The rule from the hardcoded example applies here too. These are the two variables it reads:
export INFISICAL_UNIVERSAL_AUTH_CLIENT_ID=... export INFISICAL_UNIVERSAL_AUTH_CLIENT_SECRET=...
Exported variables are fine on a laptop. In CI, they become a problem again: the client secret has to be stored somewhere for the job to read, and a secret stored in your CI platform is one more standing credential to protect.
The fix is to not have one. GitHub Actions can mint a short-lived OIDC token for each job, and an Infisical machine identity configured for OIDC auth accepts that token as proof of who's asking.

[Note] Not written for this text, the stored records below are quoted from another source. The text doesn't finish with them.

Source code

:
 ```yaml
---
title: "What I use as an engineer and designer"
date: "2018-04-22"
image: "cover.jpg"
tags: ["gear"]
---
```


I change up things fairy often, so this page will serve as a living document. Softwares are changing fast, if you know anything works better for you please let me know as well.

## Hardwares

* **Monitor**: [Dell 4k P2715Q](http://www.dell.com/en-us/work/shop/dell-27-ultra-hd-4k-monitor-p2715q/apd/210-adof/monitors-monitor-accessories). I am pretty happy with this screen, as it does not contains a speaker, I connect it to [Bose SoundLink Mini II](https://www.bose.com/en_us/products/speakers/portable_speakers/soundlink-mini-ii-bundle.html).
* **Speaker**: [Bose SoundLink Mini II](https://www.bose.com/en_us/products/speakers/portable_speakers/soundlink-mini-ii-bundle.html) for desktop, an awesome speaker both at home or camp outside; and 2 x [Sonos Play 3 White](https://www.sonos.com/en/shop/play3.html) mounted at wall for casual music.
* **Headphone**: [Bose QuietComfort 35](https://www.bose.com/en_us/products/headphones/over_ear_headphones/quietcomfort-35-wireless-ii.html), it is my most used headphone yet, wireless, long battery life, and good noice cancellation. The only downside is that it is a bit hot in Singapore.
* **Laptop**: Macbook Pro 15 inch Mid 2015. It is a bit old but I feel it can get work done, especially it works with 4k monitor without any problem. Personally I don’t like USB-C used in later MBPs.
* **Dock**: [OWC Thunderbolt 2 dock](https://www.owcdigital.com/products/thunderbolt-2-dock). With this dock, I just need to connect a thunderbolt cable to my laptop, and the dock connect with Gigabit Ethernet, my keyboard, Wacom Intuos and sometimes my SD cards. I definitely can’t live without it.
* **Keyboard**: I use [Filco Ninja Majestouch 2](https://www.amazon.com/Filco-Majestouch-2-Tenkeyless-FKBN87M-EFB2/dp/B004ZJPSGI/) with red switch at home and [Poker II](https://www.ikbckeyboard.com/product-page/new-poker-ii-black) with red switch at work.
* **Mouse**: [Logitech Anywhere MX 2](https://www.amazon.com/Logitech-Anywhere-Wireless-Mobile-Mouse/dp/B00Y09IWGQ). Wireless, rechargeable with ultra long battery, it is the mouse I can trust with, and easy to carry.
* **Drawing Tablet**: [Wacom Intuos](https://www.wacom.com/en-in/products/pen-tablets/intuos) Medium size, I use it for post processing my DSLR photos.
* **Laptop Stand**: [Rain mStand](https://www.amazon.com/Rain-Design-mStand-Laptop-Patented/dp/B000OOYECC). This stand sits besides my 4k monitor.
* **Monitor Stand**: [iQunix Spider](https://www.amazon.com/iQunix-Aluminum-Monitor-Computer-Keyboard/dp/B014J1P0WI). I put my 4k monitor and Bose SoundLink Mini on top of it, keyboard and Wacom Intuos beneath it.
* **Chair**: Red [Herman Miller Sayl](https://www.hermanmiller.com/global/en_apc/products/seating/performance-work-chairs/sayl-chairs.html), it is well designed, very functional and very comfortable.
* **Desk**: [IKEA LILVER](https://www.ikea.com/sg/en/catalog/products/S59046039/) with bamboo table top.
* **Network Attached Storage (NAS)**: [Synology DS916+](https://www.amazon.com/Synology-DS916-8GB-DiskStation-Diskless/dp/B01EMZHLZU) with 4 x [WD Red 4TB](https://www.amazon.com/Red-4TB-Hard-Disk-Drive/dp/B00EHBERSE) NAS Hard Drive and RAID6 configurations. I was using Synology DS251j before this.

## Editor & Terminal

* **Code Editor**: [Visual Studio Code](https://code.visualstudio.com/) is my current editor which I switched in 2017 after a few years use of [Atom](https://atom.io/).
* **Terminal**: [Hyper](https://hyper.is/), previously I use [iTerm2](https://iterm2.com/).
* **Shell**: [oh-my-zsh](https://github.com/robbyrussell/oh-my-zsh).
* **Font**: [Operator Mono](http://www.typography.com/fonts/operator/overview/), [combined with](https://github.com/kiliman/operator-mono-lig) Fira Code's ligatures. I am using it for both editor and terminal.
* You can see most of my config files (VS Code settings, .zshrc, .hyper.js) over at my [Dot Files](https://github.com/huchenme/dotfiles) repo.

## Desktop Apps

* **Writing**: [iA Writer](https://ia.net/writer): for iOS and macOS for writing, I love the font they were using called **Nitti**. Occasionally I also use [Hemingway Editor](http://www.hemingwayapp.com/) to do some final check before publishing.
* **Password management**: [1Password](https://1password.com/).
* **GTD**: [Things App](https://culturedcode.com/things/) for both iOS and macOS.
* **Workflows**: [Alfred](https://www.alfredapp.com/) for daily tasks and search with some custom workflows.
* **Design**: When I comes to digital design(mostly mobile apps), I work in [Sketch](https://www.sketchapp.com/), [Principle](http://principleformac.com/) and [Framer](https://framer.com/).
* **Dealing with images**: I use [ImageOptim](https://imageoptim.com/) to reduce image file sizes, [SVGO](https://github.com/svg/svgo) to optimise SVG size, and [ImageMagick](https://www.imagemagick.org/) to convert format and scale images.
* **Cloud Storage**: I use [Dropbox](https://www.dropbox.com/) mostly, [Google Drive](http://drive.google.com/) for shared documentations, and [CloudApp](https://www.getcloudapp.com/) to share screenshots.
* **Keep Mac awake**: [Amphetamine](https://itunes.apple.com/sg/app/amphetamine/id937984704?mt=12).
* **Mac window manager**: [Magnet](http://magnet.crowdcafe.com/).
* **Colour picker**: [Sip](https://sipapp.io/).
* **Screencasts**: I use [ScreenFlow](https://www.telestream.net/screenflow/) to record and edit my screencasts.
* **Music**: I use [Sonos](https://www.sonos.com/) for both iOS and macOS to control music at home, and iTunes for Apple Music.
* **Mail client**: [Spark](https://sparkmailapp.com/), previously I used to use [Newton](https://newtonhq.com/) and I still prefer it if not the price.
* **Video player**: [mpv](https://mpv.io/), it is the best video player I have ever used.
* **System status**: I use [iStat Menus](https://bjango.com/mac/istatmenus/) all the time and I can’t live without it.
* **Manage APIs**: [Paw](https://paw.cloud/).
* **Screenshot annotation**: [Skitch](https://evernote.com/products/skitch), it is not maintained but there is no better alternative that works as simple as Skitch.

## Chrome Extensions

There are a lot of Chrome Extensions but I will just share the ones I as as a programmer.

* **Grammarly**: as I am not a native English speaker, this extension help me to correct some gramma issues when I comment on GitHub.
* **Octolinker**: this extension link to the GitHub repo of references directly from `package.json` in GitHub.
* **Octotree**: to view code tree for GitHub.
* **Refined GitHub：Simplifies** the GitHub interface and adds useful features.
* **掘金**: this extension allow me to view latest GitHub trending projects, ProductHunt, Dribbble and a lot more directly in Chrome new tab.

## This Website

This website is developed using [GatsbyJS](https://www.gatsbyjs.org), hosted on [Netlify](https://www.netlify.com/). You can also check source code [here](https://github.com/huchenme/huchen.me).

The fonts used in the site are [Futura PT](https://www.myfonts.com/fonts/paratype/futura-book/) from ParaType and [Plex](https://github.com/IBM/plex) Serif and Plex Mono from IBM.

Infisical's secrets action handles the exchange, the same pattern covered in How to Manage Secrets in CI/CD Pipelines:
name: terraform-plan
on:
pull_request:
permissions:
id-token: write # required for OIDC
contents: read
jobs:
plan:
runs-on: ubuntu-latest
steps:
- uses: actions/checkout@v4
- name: Fetch secrets from Infisical
uses: Infisical/secrets-action@v1.0.9
with:
method: "oidc"
identity-id: "your-machine-identity-id" # public identifier, safe to commit
project-slug: "your-project-slug"
env-slug: "prod"
- run: terraform init
- run: terraform plan
Read the workflow as a sequence:
- The job starts, and GitHub mints it a short-lived OIDC token, authorized by the
id-token: write scope. - The action presents that token to Infisical.

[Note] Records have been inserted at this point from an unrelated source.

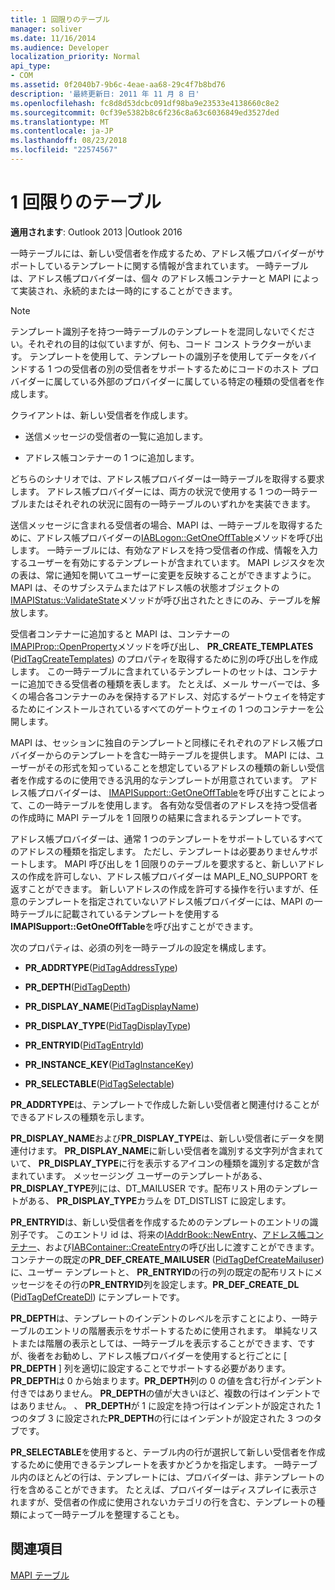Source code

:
 ```yaml
---
title: 1 回限りのテーブル
manager: soliver
ms.date: 11/16/2014
ms.audience: Developer
localization_priority: Normal
api_type:
- COM
ms.assetid: 0f2040b7-9b6c-4eae-aa68-29c4f7b8bd76
description: '最終更新日: 2011 年 11 月 8 日'
ms.openlocfilehash: fc8d8d53dcbc091df98ba9e23533e4138660c8e2
ms.sourcegitcommit: 0cf39e5382b8c6f236c8a63c6036849ed3527ded
ms.translationtype: MT
ms.contentlocale: ja-JP
ms.lasthandoff: 08/23/2018
ms.locfileid: "22574567"
---
```

# <a name="one-off-tables"></a>1 回限りのテーブル

**適用されます**: Outlook 2013 |Outlook 2016 
  
一時テーブルには、新しい受信者を作成するため、アドレス帳プロバイダーがサポートしているテンプレートに関する情報が含まれています。 一時テーブルは、アドレス帳プロバイダーは、個々 のアドレス帳コンテナーと MAPI によって実装され、永続的または一時的にすることができます。 
  
> [!NOTE]
> テンプレート識別子を持つ一時テーブルのテンプレートを混同しないでください。それぞれの目的は似ていますが、何も、コード コンス トラクターがいます。 テンプレートを使用して、テンプレートの識別子を使用してデータをバインドする 1 つの受信者の別の受信者をサポートするためにコードのホスト プロバイダーに属している外部のプロバイダーに属している特定の種類の受信者を作成します。 
  
クライアントは、新しい受信者を作成します。
  
- 送信メッセージの受信者の一覧に追加します。
    
- アドレス帳コンテナーの 1 つに追加します。
    
どちらのシナリオでは、アドレス帳プロバイダーは一時テーブルを取得する要求します。 アドレス帳プロバイダーには、両方の状況で使用する 1 つの一時テーブルまたはそれぞれの状況に固有の一時テーブルのいずれかを実装できます。 
  
送信メッセージに含まれる受信者の場合、MAPI は、一時テーブルを取得するために、アドレス帳プロバイダーの[IABLogon::GetOneOffTable](iablogon-getoneofftable.md)メソッドを呼び出します。 一時テーブルには、有効なアドレスを持つ受信者の作成、情報を入力するユーザーを有効にするテンプレートが含まれています。 MAPI レジスタを次の表は、常に通知を開いてユーザーに変更を反映することができますように。 MAPI は、そのサブシステムまたはアドレス帳の状態オブジェクトの[IMAPIStatus::ValidateState](imapistatus-validatestate.md)メソッドが呼び出されたときにのみ、テーブルを解放します。 
  
受信者コンテナーに追加すると MAPI は、コンテナーの[IMAPIProp::OpenProperty](imapiprop-openproperty.md)メソッドを呼び出し、 **PR_CREATE_TEMPLATES** ([PidTagCreateTemplates](pidtagcreatetemplates-canonical-property.md)) のプロパティを取得するために別の呼び出しを作成します。 この一時テーブルに含まれているテンプレートのセットは、コンテナーに追加できる受信者の種類を表します。 たとえば、メール サーバーでは、多くの場合各コンテナーのみを保持するアドレス、対応するゲートウェイを特定するためにインストールされているすべてのゲートウェイの 1 つのコンテナーを公開します。
  
MAPI は、セッションに独自のテンプレートと同様にそれぞれのアドレス帳プロバイダーからのテンプレートを含む一時テーブルを提供します。 MAPI には、ユーザーがその形式を知っていることを想定しているアドレスの種類の新しい受信者を作成するのに使用できる汎用的なテンプレートが用意されています。 アドレス帳プロバイダーは、 [IMAPISupport::GetOneOffTable](imapisupport-getoneofftable.md)を呼び出すことによって、この一時テーブルを使用します。 各有効な受信者のアドレスを持つ受信者の作成時に MAPI テーブルを 1 回限りの結果に含まれるテンプレートです。
  
アドレス帳プロバイダーは、通常 1 つのテンプレートをサポートしているすべてのアドレスの種類を指定します。 ただし、テンプレートは必要ありませんサポートします。 MAPI 呼び出しを 1 回限りのテーブルを要求すると、新しいアドレスの作成を許可しない、アドレス帳プロバイダーは MAPI_E_NO_SUPPORT を返すことができます。 新しいアドレスの作成を許可する操作を行いますが、任意のテンプレートを指定されていないアドレス帳プロバイダーには、MAPI の一時テーブルに記載されているテンプレートを使用する**IMAPISupport::GetOneOffTable**を呼び出すことができます。 
  
次のプロパティは、必須の列を一時テーブルの設定を構成します。
  
- **PR_ADDRTYPE**([PidTagAddressType](pidtagaddresstype-canonical-property.md))
    
- **PR_DEPTH**([PidTagDepth](pidtagdepth-canonical-property.md))
    
- **PR_DISPLAY_NAME**([PidTagDisplayName](pidtagdisplayname-canonical-property.md))
    
- **PR_DISPLAY_TYPE**([PidTagDisplayType](pidtagdisplaytype-canonical-property.md))
    
- **PR_ENTRYID**([PidTagEntryId](pidtagentryid-canonical-property.md))
    
- **PR_INSTANCE_KEY**([PidTagInstanceKey](pidtaginstancekey-canonical-property.md))
    
- **PR_SELECTABLE**([PidTagSelectable](pidtagselectable-canonical-property.md))
    
 **PR_ADDRTYPE**は、テンプレートで作成した新しい受信者と関連付けることができるアドレスの種類を示します。 
  
 **PR_DISPLAY_NAME**および**PR_DISPLAY_TYPE**は、新しい受信者にデータを関連付けます。 **PR_DISPLAY_NAME**に新しい受信者を識別する文字列が含まれていて、 **PR_DISPLAY_TYPE**に行を表示するアイコンの種類を識別する定数が含まれています。 メッセージング ユーザーのテンプレートがある、 **PR_DISPLAY_TYPE**列には、DT_MAILUSER です。配布リスト用のテンプレートがある、 **PR_DISPLAY_TYPE**カラムを DT_DISTLIST に設定します。 
  
 **PR_ENTRYID**は、新しい受信者を作成するためのテンプレートのエントリの識別子です。 このエントリ id は、将来の[IAddrBook::NewEntry](iaddrbook-newentry.md)、[アドレス帳コンテナー](iaddrbook-openentry.md)、および[IABContainer::CreateEntry](iabcontainer-createentry.md)の呼び出しに渡すことができます。 コンテナーの既定の**PR_DEF_CREATE_MAILUSER** ([PidTagDefCreateMailuser](pidtagdefcreatemailuser-canonical-property.md)) に、ユーザー テンプレートと、 **PR_ENTRYID**の行の列の既定の配布リストにメッセージをその行の**PR_ENTRYID**列を設定します。**PR_DEF_CREATE_DL** ([PidTagDefCreateDl](pidtagdefcreatedl-canonical-property.md)) にテンプレートです。 
  
 **PR_DEPTH**は、テンプレートのインデントのレベルを示すことにより、一時テーブルのエントリの階層表示をサポートするために使用されます。 単純なリストまたは階層の表示としては、一時テーブルを表示することができます、ですが、後者をお勧めし、アドレス帳プロバイダーを使用すると行ごとに [ **PR_DEPTH** ] 列を適切に設定することでサポートする必要があります。 **PR_DEPTH**は 0 から始まります。**PR_DEPTH**列の 0 の値を含む行がインデント付きではありません。 **PR_DEPTH**の値が大きいほど、複数の行はインデントではありません。 、 **PR_DEPTH**が 1 に設定を持つ行はインデントが設定された 1 つのタブ 3 に設定された**PR_DEPTH**の行にはインデントが設定された 3 つのタブです。 
  
 **PR_SELECTABLE**を使用すると、テーブル内の行が選択して新しい受信者を作成するために使用できるテンプレートを表すかどうかを指定します。 一時テーブル内のほとんどの行は、テンプレートには、プロバイダーは、非テンプレートの行を含めることができます。 たとえば、プロバイダーはディスプレイに表示されますが、受信者の作成に使用されないカテゴリの行を含む、テンプレートの種類によって一時テーブルを整理することも。 
  
## <a name="see-also"></a>関連項目



[MAPI テーブル](mapi-tables.md)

- Infisical checks its claims against the identity's binding, a subject like
repo:your-org/your-repo:ref:refs/heads/main, so only that repository and branch can authenticate. - It hands back short-lived access, and the job's allowed secrets are injected as environment variables that disappear when the job ends.
There's no stored secret on either side. The identity-id in the workflow is a public identifier, safe to commit, because knowing it grants nothing without a token that matches the binding.

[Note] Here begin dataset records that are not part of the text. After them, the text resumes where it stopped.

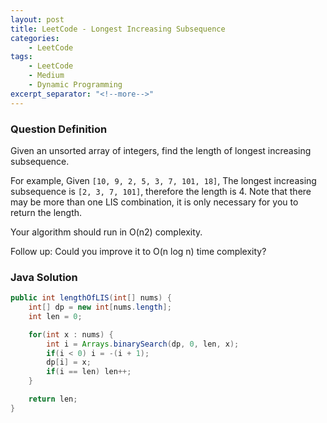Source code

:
 ```yaml
---
layout: post
title: LeetCode - Longest Increasing Subsequence
categories:
    - LeetCode
tags:
    - LeetCode
    - Medium
    - Dynamic Programming
excerpt_separator: "<!--more-->"
---
```


### Question Definition
Given an unsorted array of integers, find the length of longest increasing subsequence.
<!--more-->

For example,
Given `[10, 9, 2, 5, 3, 7, 101, 18]`,
The longest increasing subsequence is `[2, 3, 7, 101]`, therefore the length is 4. Note that there may be more than one LIS combination, it is only necessary for you to return the length.

Your algorithm should run in O(n2) complexity.

Follow up: Could you improve it to O(n log n) time complexity?
### Java Solution
```java
public int lengthOfLIS(int[] nums) {
    int[] dp = new int[nums.length];
    int len = 0;

    for(int x : nums) {
        int i = Arrays.binarySearch(dp, 0, len, x);
        if(i < 0) i = -(i + 1);
        dp[i] = x;
        if(i == len) len++;
    }

    return len;
}
```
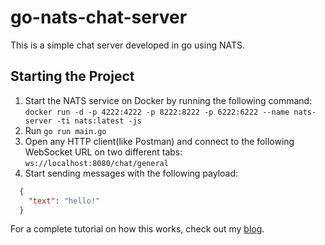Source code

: # go-nats-chat-server
This is a simple chat server developed in go using NATS.

## Starting the Project
1. Start the NATS service on Docker by running the following command:
  `docker run -d -p 4222:4222 -p 8222:8222 -p 6222:6222 --name nats-server -ti nats:latest -js`
2. Run `go run main.go`
3. Open any HTTP client(like Postman) and connect to the following WebSocket URL on two different tabs:
  `ws://localhost:8080/chat/general`
4. Start sending messages with the following payload:
  ```json
    {
      "text": "hello!"
    }
  ```

For a complete tutorial on how this works, check out my [blog](https://medium.com/@karthikraju391/building-a-scalable-chat-server-in-golang-and-nats-9faf68b61d9f).
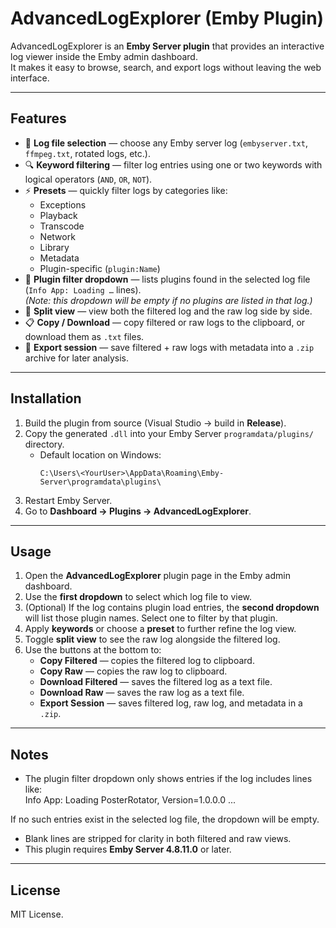 # AdvancedLogExplorer (Emby Plugin)

AdvancedLogExplorer is an **Emby Server plugin** that provides an interactive log viewer inside the Emby admin dashboard.  
It makes it easy to browse, search, and export logs without leaving the web interface.

---

## Features

- 📂 **Log file selection** — choose any Emby server log (`embyserver.txt`, `ffmpeg.txt`, rotated logs, etc.).
- 🔍 **Keyword filtering** — filter log entries using one or two keywords with logical operators (`AND`, `OR`, `NOT`).
- ⚡ **Presets** — quickly filter logs by categories like:
  - Exceptions  
  - Playback  
  - Transcode  
  - Network  
  - Library  
  - Metadata  
  - Plugin-specific (`plugin:Name`)
- 🧩 **Plugin filter dropdown** — lists plugins found in the selected log file (`Info App: Loading …` lines).  
  *(Note: this dropdown will be empty if no plugins are listed in that log.)*
- 📑 **Split view** — view both the filtered log and the raw log side by side.
- 📋 **Copy / Download** — copy filtered or raw logs to the clipboard, or download them as `.txt` files.
- 💾 **Export session** — save filtered + raw logs with metadata into a `.zip` archive for later analysis.

---

## Installation

1. Build the plugin from source (Visual Studio → build in **Release**).
2. Copy the generated `.dll` into your Emby Server `programdata/plugins/` directory.
   - Default location on Windows:  
     ```
     C:\Users\<YourUser>\AppData\Roaming\Emby-Server\programdata\plugins\
     ```
3. Restart Emby Server.
4. Go to **Dashboard → Plugins → AdvancedLogExplorer**.

---

## Usage

1. Open the **AdvancedLogExplorer** plugin page in the Emby admin dashboard.
2. Use the **first dropdown** to select which log file to view.
3. (Optional) If the log contains plugin load entries, the **second dropdown** will list those plugin names. Select one to filter by that plugin.
4. Apply **keywords** or choose a **preset** to further refine the log view.
5. Toggle **split view** to see the raw log alongside the filtered log.
6. Use the buttons at the bottom to:
   - **Copy Filtered** — copies the filtered log to clipboard.
   - **Copy Raw** — copies the raw log to clipboard.
   - **Download Filtered** — saves the filtered log as a text file.
   - **Download Raw** — saves the raw log as a text file.
   - **Export Session** — saves filtered log, raw log, and metadata in a `.zip`.

---

## Notes

- The plugin filter dropdown only shows entries if the log includes lines like:  
Info App: Loading PosterRotator, Version=1.0.0.0 ...

If no such entries exist in the selected log file, the dropdown will be empty.
- Blank lines are stripped for clarity in both filtered and raw views.
- This plugin requires **Emby Server 4.8.11.0** or later.

---

## License

MIT License.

The Terraform tie-in is the TF_VAR_ convention. Store a secret in Infisical as TF_VAR_db_admin_password, and the plan step reads it as var.db_admin_password, with nothing passed on the command line.
Terraform usually needs cloud credentials in CI too, and the same token covers it. A job's OIDC token can be exchanged for a scoped AWS role through aws-actions/configure-aws-credentials, so there's no long-lived cloud key in GitHub either.
The principle is the same everywhere: the credential should reach Terraform from the environment it runs in, never from the code it runs.
Hardening the state backend
State records every attribute of every resource, secret or not. Some secret values end up there even when you're doing things right: a data source read you chose because the value needs to persist, or a resource that returns a credential when Terraform creates it, an IAM access key, for example. Ephemeral resources don't cover every case yet.
When a secret has to be in the file, protect the file. That starts with where it lives.
Every run so far wrote state to a local terraform.tfstate. That's the file the greps were reading. Teams keep state in a remote backend instead, usually a bucket, and the bucket is what you harden. Four properties matter: encrypted, versioned, locked, and readable only by the identities that run Terraform.
On AWS, that's S3 with a KMS key:
terraform {
backend "s3" {
bucket = "org-terraform-state"
key = "network/prod.tfstate"
region = "us-east-1"
use_lockfile = true # locking: two applies can't run at once
encrypt = true # encrypted at rest
kms_key_id = "arn:aws:kms:us-east-1:123456789012:key/abcd-1234" # with your key, not the S3 default
}
}
The block handles encryption and locking. The other two live on the bucket: enable S3 Versioning so an overwritten or corrupted state can be recovered, and scope the bucket's IAM so only the identities that run Terraform can read it.
On other clouds, the GCS backend uses a Cloud KMS key via kms_encryption_key, with Object Versioning enabled on the bucket, and Azure Blob authenticates with Entra ID via use_oidc.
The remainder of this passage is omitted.